While the priorities of the implemented interfaces will be decided during the project we have already identified the following important development tasks based on the preceding work on EXCELERATE tasks on sensitive human data: (1) unified data deposition interface that enables submission in uniform fashion to any of the federated archives, (2) support shared user authentication and authorization framework (e.g. ELIXIR AAI and EGA AAI) to ease submitter authentication and re-use of archived data for authorized researchers, (3) quality control processes for submitted data files and (4) validation processes for submitted phenotypic attributes for the samples.

As the majority of the funding for implementation will need to be provided by the participating Nodes, the main risk to this work package is alignment of delivery times with other relevant projects that also fund the development of this infrastructure. During the project it may also become necessary to implement interfaces to services that are not part of the federation and may need to be adapted to support required information exchange.

WP4: Coordination of operational nodes as part of the federated services

Lead: Ilkka Lappalainen (ELIXIR FI)

This work package provides a mechanism for ELIXIR Node services to become part of the federated interoperable services for human data. The process of a Node transitioning from an expression of interest through to becoming a fully operational EGA federated instance requires coordination and support in the form of training, documentation, and advice on best practices.

It is designed to offer support especially to those Nodes that have signed the Declaration to share one million human genomes cross-border by 20221. Importantly, each Node is responsible for their own infrastructure, security and operational legal framework.

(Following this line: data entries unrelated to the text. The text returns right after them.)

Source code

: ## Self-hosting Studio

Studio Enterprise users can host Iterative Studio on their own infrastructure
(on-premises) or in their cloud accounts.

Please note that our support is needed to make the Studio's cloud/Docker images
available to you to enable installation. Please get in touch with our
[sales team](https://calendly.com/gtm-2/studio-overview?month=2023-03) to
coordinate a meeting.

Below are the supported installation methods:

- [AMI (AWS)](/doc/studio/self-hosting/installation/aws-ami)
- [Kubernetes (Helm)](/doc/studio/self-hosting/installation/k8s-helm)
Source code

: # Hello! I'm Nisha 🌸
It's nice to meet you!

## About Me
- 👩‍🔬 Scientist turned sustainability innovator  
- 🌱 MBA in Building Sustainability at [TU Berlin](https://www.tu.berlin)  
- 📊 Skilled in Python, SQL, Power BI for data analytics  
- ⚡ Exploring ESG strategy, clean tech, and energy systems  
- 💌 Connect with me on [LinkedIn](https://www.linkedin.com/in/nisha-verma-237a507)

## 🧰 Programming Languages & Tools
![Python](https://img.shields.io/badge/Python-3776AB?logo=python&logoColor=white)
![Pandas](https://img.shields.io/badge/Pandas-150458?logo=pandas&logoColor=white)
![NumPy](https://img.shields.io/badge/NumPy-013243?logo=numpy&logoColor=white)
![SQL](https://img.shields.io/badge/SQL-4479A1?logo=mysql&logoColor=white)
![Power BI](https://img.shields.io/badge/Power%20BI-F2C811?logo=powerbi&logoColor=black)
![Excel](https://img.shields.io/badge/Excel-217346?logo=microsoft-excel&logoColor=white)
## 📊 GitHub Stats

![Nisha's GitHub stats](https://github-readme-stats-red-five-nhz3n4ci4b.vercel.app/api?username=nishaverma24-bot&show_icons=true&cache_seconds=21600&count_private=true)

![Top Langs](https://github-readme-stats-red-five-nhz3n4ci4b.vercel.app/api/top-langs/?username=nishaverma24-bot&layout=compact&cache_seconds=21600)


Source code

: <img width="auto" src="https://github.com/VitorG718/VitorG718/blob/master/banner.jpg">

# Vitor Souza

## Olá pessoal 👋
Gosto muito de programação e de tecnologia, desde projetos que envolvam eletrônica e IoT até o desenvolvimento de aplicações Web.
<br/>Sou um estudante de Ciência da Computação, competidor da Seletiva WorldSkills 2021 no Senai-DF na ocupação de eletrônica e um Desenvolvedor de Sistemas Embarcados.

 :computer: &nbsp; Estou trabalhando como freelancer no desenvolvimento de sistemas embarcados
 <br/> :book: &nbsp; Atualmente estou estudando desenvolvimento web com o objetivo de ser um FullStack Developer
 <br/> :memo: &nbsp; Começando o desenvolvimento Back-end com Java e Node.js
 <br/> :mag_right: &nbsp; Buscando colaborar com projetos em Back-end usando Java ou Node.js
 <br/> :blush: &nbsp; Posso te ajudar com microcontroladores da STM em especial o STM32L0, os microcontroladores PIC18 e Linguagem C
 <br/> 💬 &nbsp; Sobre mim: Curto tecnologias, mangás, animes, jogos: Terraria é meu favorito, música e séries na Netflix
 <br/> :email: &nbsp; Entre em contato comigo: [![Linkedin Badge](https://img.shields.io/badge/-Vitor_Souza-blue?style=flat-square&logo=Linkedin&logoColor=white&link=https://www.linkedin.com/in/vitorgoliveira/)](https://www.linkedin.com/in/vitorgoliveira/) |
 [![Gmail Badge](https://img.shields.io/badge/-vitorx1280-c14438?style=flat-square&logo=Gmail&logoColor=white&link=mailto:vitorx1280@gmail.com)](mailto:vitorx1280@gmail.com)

The specific objectives of WP4 are to:

  1. Coordinate relevant training material for new staff members within the Nodes together with WP5.
  2. Coordinate workshops for interested Nodes on how to become operational partner of the federated EGA services.
  3. Development, coordination, and organisation of best practices for security incident practices (aligned with the GA4GH Data Security work stream recommendations).
  4. Define and monitor relevant KPIs together with WP2 and WP3 for monitoring successful service delivery. This work will be done in close collaboration with the ELIXIR Beacon project and the ELIXIR Compute platform.

This work package will not fund the local infrastructure, software deployment processes or operational staff members to manage the local services. Furthermore, it will not provide the legal framework for the Federated EGA. The risks include lack of resources to solve infrastructure dependent issues on software deployment or management of local dependencies such as availability of staff members for training.

WP5: Project overall coordination, outreach and training

This work package will provide the project management and coordination for this project.

The specific objectives of WP5 are to:

  1. Establish a project management team that ensures effective communication and timely delivery through the project life time.
  2. Coordination of calls, workshops and meetings.
  3. Development and implementation of contingency and risk management plan.
  4. Development and implementation of outreach strategy.
  5. Coordination and delivery of training material for WP1-WP4 in collaboration with the ELIXIR Training Platform ensuring that materials are accessible via ELIXIR’s Training Portal.